_RECORDS_
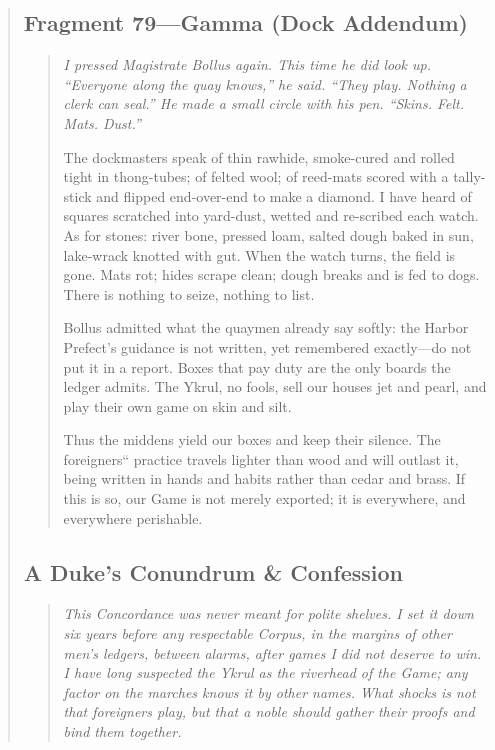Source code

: \documentclass[11pt]{article}
\begin{document}
\begin{quote}
\medskip
\subsection*{Fragment 79---Gamma (Dock Addendum)}
\begin{quote}\small\itshape
\noindent I pressed Magistrate Bollus again. This time he did look up. ``Everyone along the quay knows,'' he said. ``They play. Nothing a clerk can seal.'' He made a small circle with his pen. ``Skins. Felt. Mats. Dust.''

\medskip
\noindent The dockmasters speak of thin rawhide, smoke-cured and rolled tight in thong-tubes; of felted wool; of reed-mats scored with a tally-stick and flipped end-over-end to make a diamond. I have heard of squares scratched into yard-dust, wetted and re-scribed each watch. As for stones: river bone, pressed loam, salted dough baked in sun, lake-wrack knotted with gut. When the watch turns, the field is gone. Mats rot; hides scrape clean; dough breaks and is fed to dogs. There is nothing to seize, nothing to list.

\medskip
\noindent Bollus admitted what the quaymen already say softly: the Harbor Prefect's guidance is not written, yet remembered exactly---do not put it in a report. Boxes that pay duty are the only boards the ledger admits. The Ykrul, no fools, sell our houses jet and pearl, and play their own game on skin and silt.

\medskip
\noindent Thus the middens yield our boxes and keep their silence. The foreigners`` practice travels lighter than wood and will outlast it, being written in hands and habits rather than cedar and brass. If this is so, our Game is not merely exported; it is everywhere, and everywhere perishable.
\end{quote}

\subsection*{A Duke's Conundrum \& Confession}

\begin{quote}\small\itshape
This \emph{Concordance} was never meant for polite shelves. I set it down six years before any respectable \emph{Corpus}, in the margins of other men's ledgers, between alarms, after games I did not deserve to win. I have long suspected the Ykrul as the riverhead of the Game; any factor on the marches knows it by other names. What shocks is not that foreigners play, but that a noble should gather their proofs and bind them together.


\end{quote}
\end{quote}
\end{document}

_TASK REQUIREMENTS_
Set down exactly, and only, the lines from the one containing "Duke's Conundrum \&" to the final line of the data.

_RESPONSE_
\subsection*{A Duke's Conundrum \& Confession}

\begin{quote}\small\itshape
This \emph{Concordance} was never meant for polite shelves. I set it down six years before any respectable \emph{Corpus}, in the margins of other men's ledgers, between alarms, after games I did not deserve to win. I have long suspected the Ykrul as the riverhead of the Game; any factor on the marches knows it by other names. What shocks is not that foreigners play, but that a noble should gather their proofs and bind them together.


\end{quote}
\end{quote}
\end{document}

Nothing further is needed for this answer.